Secretary of state for the home department
Respondent


Representation:
For the Appellant: Mr Goldborough, Solicitor, Julia & Rana Solicitors
For the Respondent: Mr Whitwell, Senior Home Office Presenting Officer


DECISION AND REASONS
1. The appellant appeals to the Upper Tribunal from the decision of the First-tier Tribunal (Judge VC Dean) dismissing her appeal against the decision of the respondent made on 14 November 2017 to refuse to grant her leave to remain as a partner of a settled person because she did not have valid leave to remain when she submitted her application and the requirements of EX.1 were not satisfied. Judge Dean found that EX.1 was not satisfied, and also that the sponsor did not meet the minimum income requirement ("MIR"). He held that that it was proportionate to require the appellant and the two children to relocate to Pakistan either to enjoy family life there with the sponsor on a permanent basis or, alternatively, on a temporary basis while the appellant made an out of country application.

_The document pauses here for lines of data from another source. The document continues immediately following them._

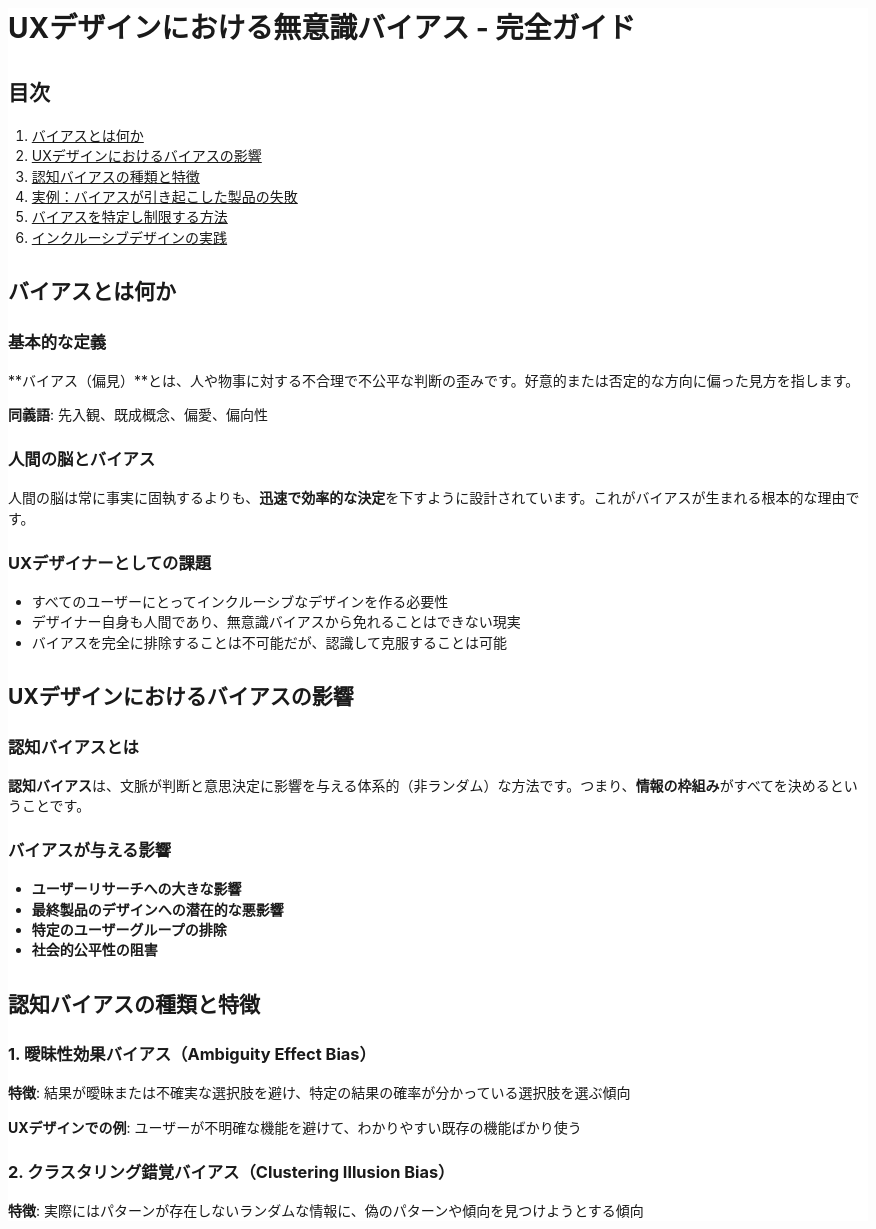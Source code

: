 # UXデザインにおける無意識バイアス - 完全ガイド

## 目次
1. [バイアスとは何か](#バイアスとは何か)
2. [UXデザインにおけるバイアスの影響](#uxデザインにおけるバイアスの影響)
3. [認知バイアスの種類と特徴](#認知バイアスの種類と特徴)
4. [実例：バイアスが引き起こした製品の失敗](#実例バイアスが引き起こした製品の失敗)
5. [バイアスを特定し制限する方法](#バイアスを特定し制限する方法)
6. [インクルーシブデザインの実践](#インクルーシブデザインの実践)

## バイアスとは何か

### 基本的な定義
**バイアス（偏見）**とは、人や物事に対する不合理で不公平な判断の歪みです。好意的または否定的な方向に偏った見方を指します。

**同義語**: 先入観、既成概念、偏愛、偏向性

### 人間の脳とバイアス
人間の脳は常に事実に固執するよりも、**迅速で効率的な決定**を下すように設計されています。これがバイアスが生まれる根本的な理由です。

### UXデザイナーとしての課題
- すべてのユーザーにとってインクルーシブなデザインを作る必要性
- デザイナー自身も人間であり、無意識バイアスから免れることはできない現実
- バイアスを完全に排除することは不可能だが、認識して克服することは可能

## UXデザインにおけるバイアスの影響

### 認知バイアスとは
**認知バイアス**は、文脈が判断と意思決定に影響を与える体系的（非ランダム）な方法です。つまり、**情報の枠組み**がすべてを決めるということです。

### バイアスが与える影響
- **ユーザーリサーチへの大きな影響**
- **最終製品のデザインへの潜在的な悪影響**
- **特定のユーザーグループの排除**
- **社会的公平性の阻害**

## 認知バイアスの種類と特徴

### 1. 曖昧性効果バイアス（Ambiguity Effect Bias）
**特徴**: 結果が曖昧または不確実な選択肢を避け、特定の結果の確率が分かっている選択肢を選ぶ傾向

**UXデザインでの例**: ユーザーが不明確な機能を避けて、わかりやすい既存の機能ばかり使う

### 2. クラスタリング錯覚バイアス（Clustering Illusion Bias）
**特徴**: 実際にはパターンが存在しないランダムな情報に、偽のパターンや傾向を見つけようとする傾向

The Reasons for the Grant of Permission to Appeal
2. On 13 August 2018 First-tier Tribunal Judge Mailer granted permission to appeal for the following reasons:
"(3) The grounds assert that the Judge failed to take into account the best interests of the two children. The second child was born in the UK after the appellant's application was made but before the father was granted ILR in November 2017. He will be registered as a British citizen and will not be treated as a national of Pakistan. Nor did the Judge consider R (Chen) v SSHD [2015] UKUT 00189.
(4) It is arguable that the Judge's s.55 assessment is inadequate in the circumstances. There was no consideration as to whether even a temporary separation would be disproportionate having regard to the appellant's business and the likelihood of the younger son's registration as a British citizen."
The Appeal Hearing
3. At the hearing before me to determine whether an error of law was made out, Mr Goldborough produced evidence that the second child, [H], had been issued with a British passport on 7 September 2018.
Discussion
4. On analysis, the error of law challenge is no more than an expression of disagreement with findings and conclusions that were reasonably open to the Judge on the evidence, and which were also entirely consonant with the relevant jurisprudence.
5. The Judge was required to assess the human rights claim on the facts as they stood at the date of the hearing. [H] was not a British citizen at the date of the hearing, and the Judge directed himself appropriately in holding that he was not determining an application by [H] for citizenship. The Judge was right not to treat [H] as a qualifying child, and thus right not to treat s117B(6) of the 2002 Act as being engaged.
6. On the facts as they stood at the date of the hearing, neither child was a qualifying child. In addition, the Judge found at [32] that on the available evidence the sponsor was a long way off meeting the MIR for the appellant, let alone for the appellant plus one or two children.
7. The Judge made a sustainable finding that the appellant did not meet the requirements of the Rules for leave to remain, and there was no imminent prospect of her doing so. In the circumstances, it was clearly open to him to find that the parents faced a reasonable choice: either to relocate to Pakistan as a family on a permanent basis or for the sponsor to remain here to grow his business and to support an out of country application by the appellant when the MIR was met.
8. With regard to the latter option, the Judge noted at [35] the sponsor's evidence that he did not have a difficulty with it. The Judge also noted at [37] that in the period 2010 to 2013 the family had lived on separate continents, with the appellant remaining in Pakistan with their first child, and family life being maintained by the sponsor making return visits.
9. Mr Goldborough pleaded that the Judge failed to take into account that the sponsor would need to arrange child care for [H] while the appellant and their first child were in Pakistan. But the appellant was not being forced to leave [H] behind in the United Kingdom, contrary to his best interests. It was open to the Judge to find at [41] that it was in the best interests of both children to remain with their mother, and hence to return with her to Pakistan on either a permanent or temporary basis. The Chen jurisprudence was not engaged, as (a) there was good reason under the Rules to require the appellant to return to Pakistan and (b) it could not be said that she was likely to succeed in an out of country application in the immediate future. The fact that the second child might have obtained a British passport by the time of such an application was not in itself going to be determinative of its success. The key issue was and is compliance with the MIR.
Notice of Decision
The decision of the First-tier Tribunal did not contain an error of law, and so the decision stands. This appeal to the Upper Tribunal is dismissed.
Anonymity
The First-tier Tribunal did not make an anonymity direction, and I do not consider that such a direction is required for these proceedings in the Upper Tribunal.